Exercise material
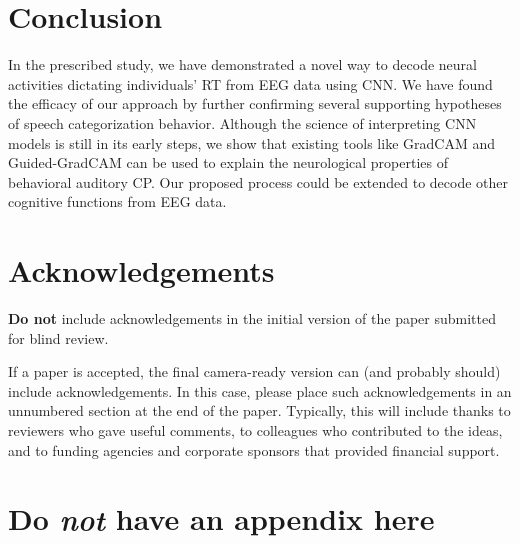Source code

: \documentclass{article}
\begin{document}
\section{Conclusion}

In the prescribed study, we have demonstrated a novel way to decode neural activities dictating individuals' RT from EEG data using CNN. We have found the efficacy of our approach by further confirming several supporting hypotheses of speech categorization behavior. Although the science of interpreting CNN models is still in its early steps, we show that existing tools like GradCAM and Guided-GradCAM can be used to explain the neurological properties of behavioral auditory CP. Our proposed process could be extended to decode other cognitive functions from EEG data.
\section*{Acknowledgements}

\textbf{Do not} include acknowledgements in the initial version of
the paper submitted for blind review.

If a paper is accepted, the final camera-ready version can (and
probably should) include acknowledgements. In this case, please
place such acknowledgements in an unnumbered section at the
end of the paper. Typically, this will include thanks to reviewers
who gave useful comments, to colleagues who contributed to the ideas,
and to funding agencies and corporate sponsors that provided financial
support.


\nocite{langley00}





\appendix
\section{Do \emph{not} have an appendix here}
\end{document}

Task to carry out
Starting with the first line of the records above and stopping after the line containing "initial version of", repeat every line exactly and leave out the pictures.

Result below
Source code

: \documentclass{article}
\begin{document}
\section{Conclusion}

In the prescribed study, we have demonstrated a novel way to decode neural activities dictating individuals' RT from EEG data using CNN. We have found the efficacy of our approach by further confirming several supporting hypotheses of speech categorization behavior. Although the science of interpreting CNN models is still in its early steps, we show that existing tools like GradCAM and Guided-GradCAM can be used to explain the neurological properties of behavioral auditory CP. Our proposed process could be extended to decode other cognitive functions from EEG data.
\section*{Acknowledgements}

\textbf{Do not} include acknowledgements in the initial version of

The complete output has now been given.